Lesson Plans

Documenting Stories of Resilience: Ballet in Brazil’s Favelas

A group of young ballerinas from one of the most violent favelas in Rio de Janeiro use dance to strive for a brighter future. Image by Frederick Bernas and Rayan Hindi. Brazil, 2018.

A group of young ballerinas from one of the most violent favelas in Rio de Janeiro use dance to strive for a brighter future. Image by Frederick Bernas and Rayan Hindi. Brazil, 2018.

Warm-up:

1. Make a list of your favorite hobbies. Pick one that you would do every day if you could.

2. Poll:

  • How many students would be interested in exploring their hobbies as potential careers? Why?
  • How many students need to leave their homes to explore their hobbies?

3. Discuss: Imagine that your community became unsafe, and that your families no longer wanted you to go outside. How might that impact your life? How would you respond?

4. Reflect: If your community became unsafe, and you were unable to leave, how would you navigate your life differently from the way you do now? How could you still connect to your hobbies? What would you do or create to help spread the word that your community needs support?

5. What is “resilience,” and what might it look like to be resilient in a community that has become unsafe? Click here for the Merriam Webster dictionary definition of “resilience.”

Introducing the Lesson:

This lesson examines how film is used to explore the stories of dancers who live in Brazil’s favelas, which are highly populated neighborhoods in the country’s capital city of Rio de Janeiro. The stories were captured as part of a short documentary film by Frederick Bernas and Rayan Hindi for VICE News.

"With an average 20 incidents of weapons fired every day in Rio, last year saw more than 100 police deaths – as well as hundreds more civilians, many of whom are caught in the crossfire of confrontations in their local areas,” write Bernas and Hindi in an article accompanying their film.

Predict:

  • What do you think is causing violence in the favelas?
  • How could violence in these neighborhood impact the children who live there?
  • How do you think the children will respond to the violence? What actions might they take that demonstrate resilience?

Watch and Analyze:

As you watch the film, use the questions below to check your predictions, and to analyze why you think that the journalists chose to depict this story using film.

1. Analyzing the story:

  • What is causing violence in Brazil’s favelas?
  • How does violence impact the lives of the dancers?
  • What do the dancers say they need to be able to achieve their dreams, and why?
  • In what ways are the dancers exhibiting resilience?

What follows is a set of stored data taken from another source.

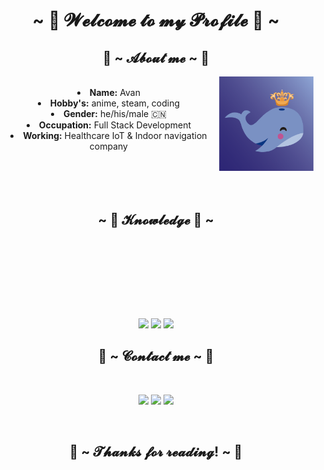 <body>
<center>
    <h1 align="center">~ 💖 𝓦𝓮𝓵𝓬𝓸𝓶𝓮 𝓽𝓸 𝓶𝔂 𝓟𝓻𝓸𝓯𝓲𝓵𝓮 💖 ~</h1>
    <div>
        <h2 align="center"> 🌸 ~ 𝓐𝓫𝓸𝓾𝓽 𝓶𝓮 ~ 🌸 </h2>
        <div align="center">
            <img src="./images/avatar.png" align="right" width="30%">
        </div>
        <br>
        <li>
            <b>Name:</b> Avan
        </li>
        <li>
            <b>Hobby's:</b> anime, steam, coding
        </li>
        <li>
            <b>Gender:</b> he/his/male 🇨🇳
        </li>
        <li>
            <b>Occupation:</b> Full Stack Development
        </li>
        <li>
            <b>Working:</b> Healthcare IoT & Indoor navigation company
        </li>
    </div>
    <br>
    <br>
    <br>
    <div>
        <br>
        <h2 align="center"> ~ 📇 𝓚𝓷𝓸𝔀𝓵𝓮𝓭𝓰𝓮 📇 ~</h2>
        <br>
        <p>
    </div>
    <div>
        <br>
        <p align="center">
            <img src="https://img.shields.io/static/v1?style=for-the-badge&message=React&color=222222&logo=React&logoColor=61DAFB&label="
                 alt=""/>
            <img src="https://img.shields.io/static/v1?style=for-the-badge&message=Vue.js&color=222222&logo=Vue.js&logoColor=4FC08D&label="
                 alt=""/>
            <img src="https://img.shields.io/static/v1?style=for-the-badge&message=HTML5&color=E34F26&logo=HTML5&logoColor=FFFFFF&label="
                 alt=""/>
            <img src="https://img.shields.io/static/v1?style=for-the-badge&message=CSS3&color=1572B6&logo=CSS3&logoColor=FFFFFF&label="
                 alt=""/>
            <img src="https://img.shields.io/static/v1?style=for-the-badge&message=TypeScript&color=3178C6&logo=TypeScript&logoColor=FFFFFF&label="
                 alt=""/>
            <img src="https://img.shields.io/static/v1?style=for-the-badge&message=JavaScript&color=222222&logo=JavaScript&logoColor=F7DF1E&label="
                 alt=""/>
            <img src="https://img.shields.io/static/v1?style=for-the-badge&message=Tailwind+CSS&color=222222&logo=Tailwind+CSS&logoColor=06B6D4&label="
                 alt=""/>
            <img src="https://img.shields.io/static/v1?style=for-the-badge&message=Webpack&color=222222&logo=Webpack&logoColor=8DD6F9&label="
                 alt=""/>
            <img src="https://img.shields.io/static/v1?style=for-the-badge&message=Vite&color=646CFF&logo=Vite&logoColor=FFFFFF&label="
                 alt=""/>
            <img src="https://img.shields.io/static/v1?style=for-the-badge&message=Node.js&color=339933&logo=Node.js&logoColor=FFFFFF&label="
                 alt=""/>
            <img src="https://img.shields.io/static/v1?style=for-the-badge&message=Docker&color=2496ED&logo=Docker&logoColor=FFFFFF&label="
                 alt=""/>
<!--            <img src="https://img.shields.io/static/v1?style=for-the-badge&message=UnoCSS&color=333333&logo=UnoCSS&logoColor=FFFFFF&label="-->
<!--                 alt=""/>-->
<!--            <img src="https://img.shields.io/static/v1?style=for-the-badge&message=Windi+CSS&color=222222&logo=Windi+CSS&logoColor=48B0F1&label="-->
<!--                 alt=""/>-->
<!--            <img src="https://img.shields.io/static/v1?style=for-the-badge&message=tRPC&color=2596BE&logo=tRPC&logoColor=FFFFFF&label="-->
<!--                 alt=""/>-->
            <!-- <img src="https://img.shields.io/static/v1?style=for-the-badge&message=Go&color=00ADD8&logo=Go&logoColor=FFFFFF&label="
                alt="">
            <img src="https://img.shields.io/static/v1?style=for-the-badge&message=Rust&color=000000&logo=Rust&logoColor=FFFFFF&label="
                alt=""> -->
            <br><br>
        </p>
        <br>
        <div align="center">
            <picture>
                <source
                        srcset="https://github-readme-stats.vercel.app/api?username=layouwen&theme=jolly&count_private=true&show_icons=true&hide_border=true&bg_color=1a1d26"
                        media="(prefers-color-scheme: dark)" width="47%"/>
                <img src="https://github-readme-stats.vercel.app/api?username=layouwen&theme=jolly&show_icons=true"
                     width="47%"/>
            </picture>
            <picture>
                <source media="(prefers-color-scheme: dark)"
                        srcset="https://github-readme-streak-stats.herokuapp.com?user=layouwen&count_private=true&theme=jolly&hide_border=true&background=1a1d26"
                        width="50%">
                <img src="https://github-readme-streak-stats.herokuapp.com?user=layouwen&theme=jolly"
                     width="50%"/>
            </picture>
            <picture>
                <source media="(prefers-color-scheme: dark)"
                        srcset="https://github-readme-activity-graph.cyclic.app/graph?username=layouwen&count_private=true&bg_color=1a1d26&theme=jolly&hide_border=true&radius=10&area=true"
                        width="98%">
                <img src="https://github-readme-activity-graph.cyclic.app/graph?username=layouwen&theme=jolly&area=true"
                     width="98%"/>
            </picture>
        </div>
        <h2 align="center"> 📝 ~ 𝓒𝓸𝓷𝓽𝓪𝓬𝓽 𝓶𝓮 ~ 📝</h2>
        <br>
        <p align="center">
        </p>
        <p align="center">
            <a href="https://x.com/avancoding" target="_blank">
                <img
                        src="https://img.shields.io/static/v1?style=for-the-badge&message=Twitter&color=1DA1F2&logo=Twitter&logoColor=FFFFFF&label="/></a>
            <a href="mailto:layouwen@gmail.com" target="_blank"><img src="https://img.shields.io/static/v1?style=for-the-badge&message=Gmail&color=5865F2&logo=Discord&logoColor=FFFFFF&label="/></a>
            <a href="https://www.linkedin.com/in/%E5%8F%88%E6%96%87-%E6%A2%81-3546a8208" target="_blank"><img src="https://img.shields.io/static/v1?style=for-the-badge&message=LinkedIn&color=0077B5&logo=LinkedIn&logoColor=FFFFFF&label="/></a>
        </p>
    </div>
    <br>
    <div>
        <h2 align="center">💖 ~ 𝓣𝓱𝓪𝓷𝓴𝓼 𝓯𝓸𝓻 𝓻𝓮𝓪𝓭𝓲𝓷𝓰! ~ 💖</h2>
<!--        <hr>-->
    </div>
</center>
</body>
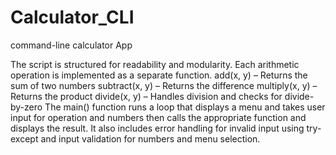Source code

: # Calculator_CLI
command-line calculator App

The script is structured for readability and modularity. Each arithmetic operation is implemented as a separate function.
add(x, y) – Returns the sum of two numbers
subtract(x, y) – Returns the difference
multiply(x, y) – Returns the product
divide(x, y) – Handles division and checks for divide-by-zero
The main() function runs a loop that displays a menu and takes user input for operation and numbers then calls the appropriate function and displays the result.
It also includes error handling for invalid input using try-except and input validation for numbers and menu selection.
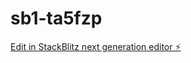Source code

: # sb1-ta5fzp

[Edit in StackBlitz next generation editor ⚡️](https://stackblitz.com/~/github.com/ThorTech-Gunnar/sb1-ta5fzp)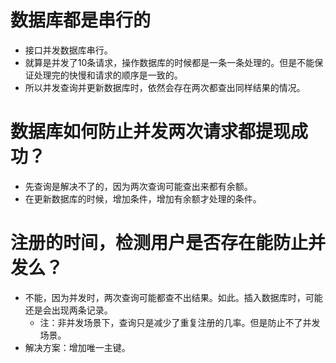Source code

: # 数据库都是串行的
* 接口并发数据库串行。
* 就算是并发了10条请求，操作数据库的时候都是一条一条处理的。但是不能保证处理完的快慢和请求的顺序是一致的。
* 所以并发查询并更新数据库时，依然会存在两次都查出同样结果的情况。

# 数据库如何防止并发两次请求都提现成功？
* 先查询是解决不了的，因为两次查询可能查出来都有余额。
* 在更新数据库的时候，增加条件，增加有余额才处理的条件。

# 注册的时间，检测用户是否存在能防止并发么？
* 不能，因为并发时，两次查询可能都查不出结果。如此。插入数据库时，可能还是会出现两条记录。
    - 注：非并发场景下，查询只是减少了重复注册的几率。但是防止不了并发场景。
* 解决方案：增加唯一主键。
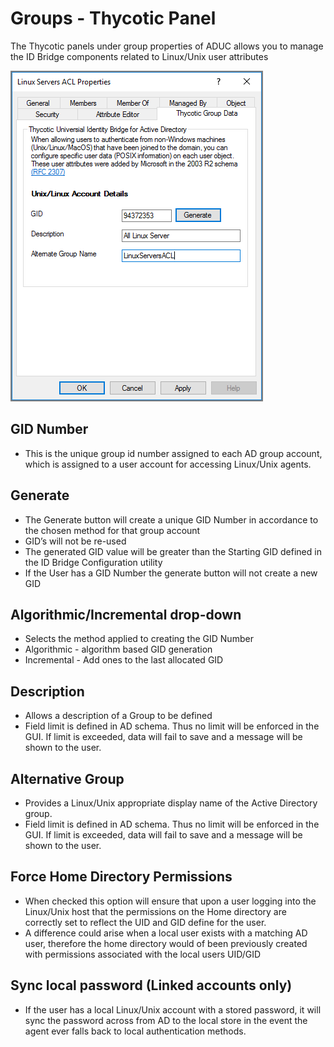 [title]: # (Groups)
[tags]: # (panel)
[priority]: # (13)
# Groups - Thycotic Panel

The Thycotic panels under group properties of ADUC allows you to manage the ID Bridge components related to Linux/Unix user attributes

![group data](images/group-data.png "Thycotic group Data tab in Server ACL Properties")

## GID Number

* This is the unique group id number assigned to each AD group account, which is assigned to a user account for accessing Linux/Unix agents.

## Generate

* The Generate button will create a unique GID Number in accordance to the chosen method for that group account
* GID’s will not be re-used
* The generated GID value will be greater than the Starting GID defined in the ID Bridge Configuration utility
* If the User has a GID Number the generate button will not create a new GID

## Algorithmic/Incremental drop-down

* Selects the method applied to creating the GID Number
* Algorithmic - algorithm based GID generation
* Incremental - Add ones to the last allocated GID

## Description

* Allows a description of a Group to be defined
* Field limit is defined in AD schema. Thus no limit will be enforced in the GUI. If limit is exceeded, data will fail to save and a message will be shown to the user.  

## Alternative Group

* Provides a Linux/Unix appropriate display name of the Active Directory group.
* Field limit is defined in AD schema. Thus no limit will be enforced in the GUI. If limit is exceeded, data will fail to save and a message will be shown to the user.  

## Force Home Directory Permissions

* When checked this option will ensure that upon a user logging into the Linux/Unix host that the permissions on the Home directory are correctly set to reflect the UID and GID define for the user.
* A difference could arise when a local user exists with a matching AD user, therefore the home directory would of been previously created with permissions associated with the local users UID/GID

## Sync local password (Linked accounts only)

* If the user has a local Linux/Unix account with a stored password, it will sync the password across from AD to the local store in the event the agent ever falls back to local authentication methods.
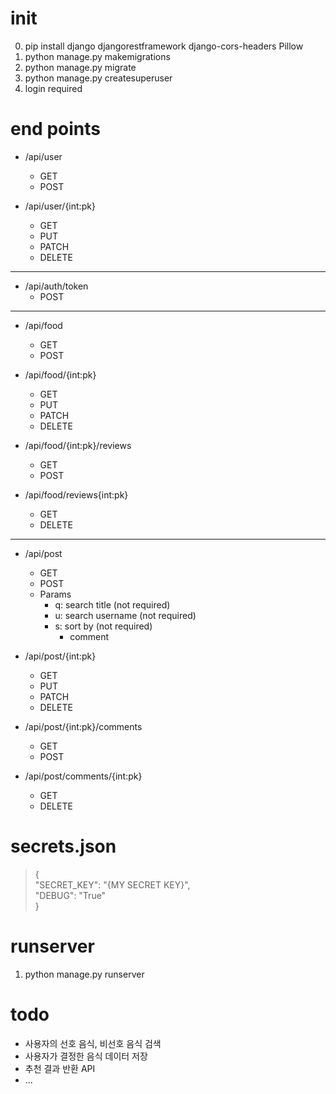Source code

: # init

0. pip install django djangorestframework django-cors-headers Pillow
1. python manage.py makemigrations
2. python manage.py migrate
3. python manage.py createsuperuser
4. login required


# end points

- /api/user
    - GET
    - POST

- /api/user/{int:pk}
    - GET
    - PUT
    - PATCH
    - DELETE

---

- /api/auth/token
    - POST

---

- /api/food
    - GET
    - POST

- /api/food/{int:pk}
    - GET
    - PUT
    - PATCH
    - DELETE

- /api/food/{int:pk}/reviews
    - GET
    - POST

- /api/food/reviews{int:pk}
    - GET
    - DELETE

---

- /api/post
    - GET
    - POST
    - Params
        - q: search title (not required)
        - u: search username (not required)
        - s: sort by (not required)
            - comment

- /api/post/{int:pk}
    - GET
    - PUT
    - PATCH
    - DELETE

- /api/post/{int:pk}/comments
    - GET
    - POST

- /api/post/comments/{int:pk}
    - GET
    - DELETE


# secrets.json

>{  
>"SECRET_KEY": "{MY SECRET KEY}",  
>"DEBUG": "True"  
>}

# runserver

1. python manage.py runserver

# todo

- 사용자의 선호 음식, 비선호 음식 검색
- 사용자가 결정한 음식 데이터 저장
- 추천 결과 반환 API
- ...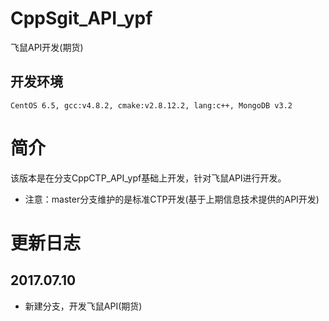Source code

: CppSgit_API_ypf
=========
飞鼠API开发(期货)

开发环境
--------

    CentOS 6.5, gcc:v4.8.2, cmake:v2.8.12.2, lang:c++, MongoDB v3.2

简介
=========
该版本是在分支CppCTP_API_ypf基础上开发，针对飞鼠API进行开发。

* 注意：master分支维护的是标准CTP开发(基于上期信息技术提供的API开发)

更新日志
======

2017.07.10
-----
* 新建分支，开发飞鼠API(期货)
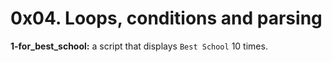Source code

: # 0x04. Loops, conditions and parsing

**1-for_best_school:** a script that displays `Best School` 10 times.
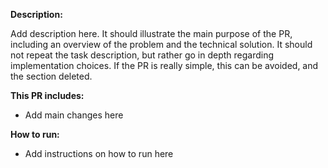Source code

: **Description:**

Add description here. It should illustrate the main purpose of the PR, including an overview of the problem and the technical solution. It should not repeat the task description, but rather go in depth regarding implementation choices. If the PR is really simple, this can be avoided, and the section deleted.

**This PR includes:**

- Add main changes here

**How to run:**

- Add instructions on how to run here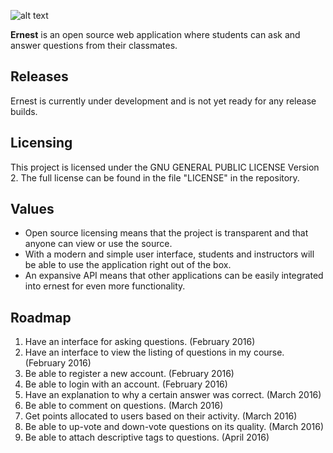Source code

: ![alt text](http://i.imgur.com/NQWIZVI.png "ernest")


**Ernest** is an open source web application where students can ask and answer questions from their classmates.

## Releases
Ernest is currently under development and is not yet ready for any release builds.

## Licensing
This project is licensed under the GNU GENERAL PUBLIC LICENSE Version 2. The full license can be found in the file "LICENSE" in the repository.

## Values
* Open source licensing means that the project is transparent and that anyone can view or use the source.
* With a modern and simple user interface, students and instructors will be able to use the application right out of the box.
* An expansive API means that other applications can be easily integrated into ernest for even more functionality.

## Roadmap
1. Have an interface for asking questions. (February 2016)
2. Have an interface to view the listing of questions in my course. (February 2016)
3. Be able to register a new account. (February 2016)
4. Be able to login with an account. (February 2016)
5. Have an explanation to why a certain answer was correct. (March 2016)
6. Be able to comment on questions. (March 2016)
7. Get points allocated to users based on their activity. (March 2016)
8. Be able to up-vote and down-vote questions on its quality. (March 2016)
9. Be able to attach descriptive tags to questions. (April 2016)
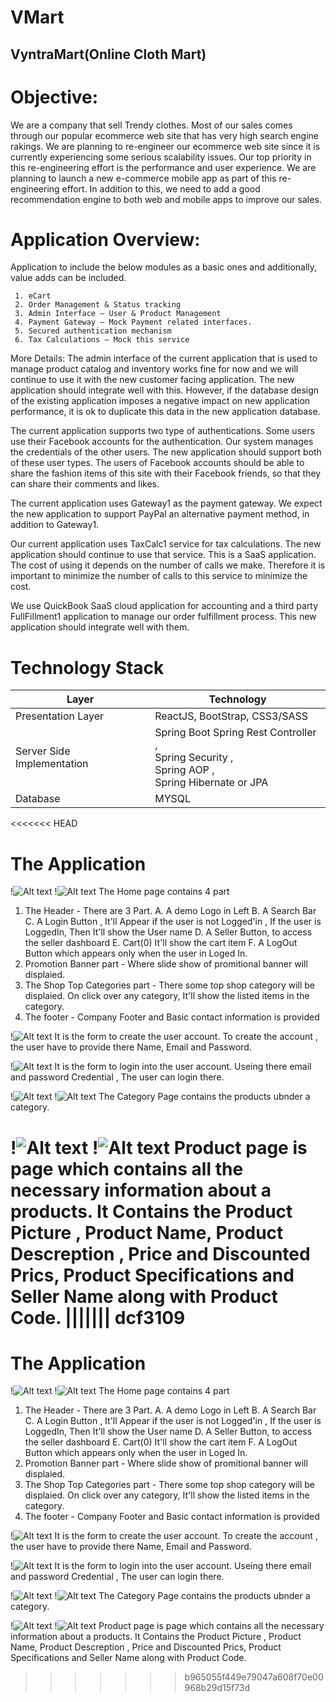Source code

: # VMart

## VyntraMart(Online Cloth Mart)

# Objective:

  We are a company that sell Trendy clothes. Most of our sales comes through our popular ecommerce web site that has very high search engine rakings. We are planning to re-engineer our ecommerce web site since it is currently experiencing some serious scalability issues.
Our top priority in this re-engineering effort is the performance and user experience. We are planning to launch a new e-commerce mobile app as part of this re-engineering effort. In addition to this, we need to add a good recommendation engine to both web and mobile apps to improve our sales.

# Application Overview:
Application to include the below modules as a basic ones and additionally, value adds can be included.
     
     1. eCart
     2. Order Management & Status tracking
     3. Admin Interface – User & Product Management
     4. Payment Gateway – Mock Payment related interfaces.
     5. Secured authentication mechanism
     6. Tax Calculations – Mock this service
    
More Details:
     The admin interface of the current application that is used to manage product catalog and inventory works fine for now and we will continue to use it with the new customer facing application. The new application should integrate well with this. However, if the database design of the existing application imposes a negative impact on new application performance, it is ok to duplicate this data in the new application database.
  
   The current application supports two type of authentications. Some users use their Facebook accounts for the authentication. Our system manages the credentials of the other users. The new application should support both of these user types. The users of Facebook accounts should be able to share the fashion items of this site with their Facebook friends, so that they can share their comments and likes.
    
   The current application uses Gateway1 as the payment gateway. We expect the new application to support PayPal an alternative payment method, in addition to Gateway1.
    
   Our current application uses TaxCalc1 service for tax calculations. The new application should continue to use that service. This is a SaaS application. The cost of using it depends on the number of calls we make. Therefore it is important to minimize the number of calls to this service to minimize the cost.
    
   We use QuickBook SaaS cloud application for accounting and a third party FullFillment1 application to manage our order fulfillment process. This new application should integrate well with them.
    
    
# Technology Stack

| Layer  | Technology |
| ------------- | ------------- |
| Presentation Layer  | ReactJS, BootStrap, CSS3/SASS  |
| Server Side Implementation  | Spring Boot Spring Rest Controller , </br>Spring Security , </br>Spring AOP ,</br> Spring Hibernate or JPA  |
| Database  | MYSQL  |



<<<<<<< HEAD
# The Application 

!![Alt text](screenshots/HOMELOGIN.png "Home page 1")
!![Alt text](screenshots/HomeLogOut.png "Home page 1") 
The Home page contains 4 part 
1. The Header - There are 3 Part. 
    A. A demo Logo in Left 
    B. A Search Bar 
    C. A Login Button , It'll Appear if the user is not Logged'in , If the user is LoggedIn, Then It'll show the User name
    D. A Seller Button, to access the seller dashboard 
    E. Cart(0) It'll show the cart item
    F. A LogOut Button which appears only when the user in Loged In.
1. Promotion Banner part -  Where slide show of promitional banner will displaied.
2. The Shop Top Categories part - There some top shop category will be displaied. On click over any category, It'll show the listed items in the category.
3. The footer - Company Footer and Basic contact information is provided


!![Alt text](screenshots/CreateAcc.png "create account")
It is the form to create the user account. To create the account , the user have to provide there Name, Email and Password. 

!![Alt text](screenshots/Login.png "Login account")
It is the form to login into the user account. Useing there email and password Credential , The user can login there.


!![Alt text](screenshots/UnderCat.png "Product page 1")
!![Alt text](screenshots/underCat1.png "Product page 1") 
The Category Page contains the products ubnder a category.


!![Alt text](screenshots/Product1.png "Product page 1")
!![Alt text](screenshots/Product2.png "Product page 1") 
Product page is page which contains all the necessary information about a products. 
It Contains the Product Picture , Product Name, Product Descreption , Price and Discounted Prics,
Product Specifications and Seller Name along with Product Code.
||||||| dcf3109
=======
# The Application 

!![Alt text](screenshots/HOMELOGIN.png "Home page 1")
!![Alt text](screenshots/HomeLogOut.png "Home page 1") 
The Home page contains 4 part 
1. The Header - There are 3 Part. 
    A. A demo Logo in Left 
    B. A Search Bar 
    C. A Login Button , It'll Appear if the user is not Logged'in , If the user is LoggedIn, Then It'll show the User name
    D. A Seller Button, to access the seller dashboard 
    E. Cart(0) It'll show the cart item
    F. A LogOut Button which appears only when the user in Loged In.
1. Promotion Banner part -  Where slide show of promitional banner will displaied.
2. The Shop Top Categories part - There some top shop category will be displaied. On click over any category, It'll show the listed items in the category.
3. The footer - Company Footer and Basic contact information is provided


!![Alt text](screenshots/CreateAcc.png "create account")
It is the form to create the user account. To create the account , the user have to provide there Name, Email and Password. 

!![Alt text](screenshots/Login.png "Login account")
It is the form to login into the user account. Useing there email and password Credential , The user can login there.


!![Alt text](screenshots/UnderCat.png "Product page 1")
!![Alt text](screenshots/underCat1.png "Product page 1") 
The Category Page contains the products ubnder a category.


!![Alt text](screenshots/Product1.png "Product page 1")
!![Alt text](screenshots/Product2.png "Product page 1") 
Product page is page which contains all the necessary information about a products. 
It Contains the Product Picture , Product Name, Product Descreption , Price and Discounted Prics,
Product Specifications and Seller Name along with Product Code.
>>>>>>> b965055f449e79047a608f70e00968b29d15f73d
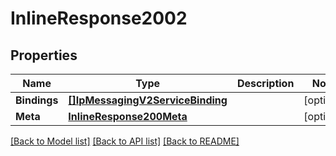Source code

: # InlineResponse2002

## Properties

Name | Type | Description | Notes
------------ | ------------- | ------------- | -------------
**Bindings** | [**[]IpMessagingV2ServiceBinding**](ip_messaging.v2.service.binding.md) |  | [optional] 
**Meta** | [**InlineResponse200Meta**](inline_response_200_meta.md) |  | [optional] 

[[Back to Model list]](../README.md#documentation-for-models) [[Back to API list]](../README.md#documentation-for-api-endpoints) [[Back to README]](../README.md)


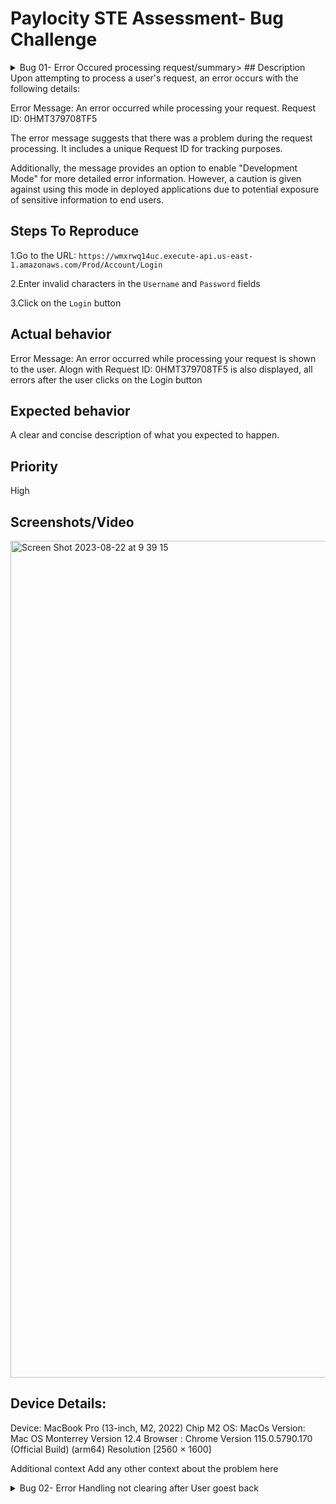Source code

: # Paylocity STE Assessment- Bug Challenge

<details>

<summary>Bug 01- Error Occured processing request/summary>
## Description
Upon attempting to process a user's request, an error occurs with the following details:

Error Message: An error occurred while processing your request.
Request ID: 0HMT379708TF5

The error message suggests that there was a problem during the request processing. It includes a unique Request ID for tracking purposes.

Additionally, the message provides an option to enable "Development Mode" for more detailed error information. However, a caution is given against using this mode in deployed applications due to potential exposure of sensitive information to end users.

## Steps To Reproduce

1.Go to the URL: `https://wmxrwq14uc.execute-api.us-east-1.amazonaws.com/Prod/Account/Login`

2.Enter invalid characters in the `Username` and `Password` fields

3.Click on the `Login` button


## Actual behavior
Error Message: An error occurred while processing your request is shown to the user. Alogn with Request ID: 0HMT379708TF5 is also displayed, all errors after the user clicks on the Login button

## Expected behavior
A clear and concise description of what you expected to happen.

## Priority
High

## Screenshots/Video
<img width="1339" alt="Screen Shot 2023-08-22 at 9 39 15" src="https://github.com/erodm09/PaylocityTask/assets/102558006/b6b637e7-87b0-468b-b39b-21cc17753140">


## Device Details:
Device: MacBook Pro (13-inch, M2, 2022) Chip M2
OS: MacOs
Version: Mac OS Monterrey Version 12.4
Browser : Chrome Version 115.0.5790.170 (Official Build) (arm64)
Resolution [2560 × 1600]

Additional context
Add any other context about the problem here

</details> 

<details>

<summary>Bug 02- Error Handling not clearing after User goest back</summary>


## Description
After a user inputs an incorrect or missing password during the login process and then attempts to rectify the error by refreshing the page, the initial error message persists. The error message indicates that an incorrect password was provided and provides a Request ID for tracking.

## Steps To Reproduce

1.Navigate to the login page.

2.Input an incorrect `password` or leave the `password` field blank.

3.Click the `login` button.

4.Observe the displayed error message described in `Bug-01`.

5.Click on the Back button on the Brwoser

6.Refresh the page using the browser's refresh button or shortcut (e.g., F5 or Ctrl + R).

7.Observe that the initial error message remains unchanged.


## Actual behavior
Error Message: An error occurred while processing your request is shown to the user. Alogn with Request ID: 0HMT379708TF5 is also displayed, all errors after the user clicks on the Login button

## Expected behavior
A clear and concise description of what you expected to happen.

## Priority
High

## Screenshots/Video


## Device Details:

OS: MacOs
Version: Mac OS Monterrey Version 12.4
Browser : Chrome Version 115.0.5790.170 (Official Build) (arm64)
Resolution [2560 × 1600]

2. Analyzing the structure:

  • What images and moments stand out to you from the film, and why?
  • Which people interviewed in the film most stick with you? What did they say or do that connected with you?
  • Why do you think the journalists chose to tell this story?
  • Why do you think the journalists decided to use film to tell this story? How would it have been different if they chose to use writing, photography, or another medium?

3. Making a connection:

  • How is your life similar to and different from that of the dancers in the favela?
  • At the end of the film, Tuany says that the girls will leave her dance studio "as people who are able to transform their lives. And they won't be afraid to say they're from the favela because they were nurtured by it." Reflect on your own home. What is difficult about the place that you come from? How does it nurture you?

Extension Activities:

Option 1. Drawing and Collage: Visualize a dance studio for the ballerinas

Approximately 14 minutes into the film, the dancers describe their ideal dance studio. Use their description to create a visual of their dream studio. Feel free to use any medium you like: collage, paint, pencil, etc. Share your studios with the ballerinas and journalists by taking a photo of your project and emailing it to education@pulitzercenter.org.

Option 2. Communicating Through Dance

The film shows many clips of Tuany and the girls warming up and dancing. How can you interpret their movement symbolically? Think, for example, about the following clips: a student performs a turn in her kitchen (5:52-6:04), the girls do a lift on the site of their imagined future dance studio (13:27-13:36), the final shot (16:26-16:34)

Work with a small group to choreograph a dance that communicates the theme of resilience. Practice and film a performance. You can share your dance with the ballerinas and journalists as a message of solidarity by emailing the video to education@pulitzercenter.org.

Option 3. Researching Violence in the Favelas

Why are the favelas in Rio de Janeiro so dangerous? Do some research to find out, and consider: what could be done to make these communities safer? How could you and your community help? Present your findings and recommendations to the class.

Educator Notes: 

Common Core Standards

CCSS.ELA-LITERACY.CCRA.SL.2

Integrate and evaluate information presented in diverse media and formats, including visually, quantitatively, and orally.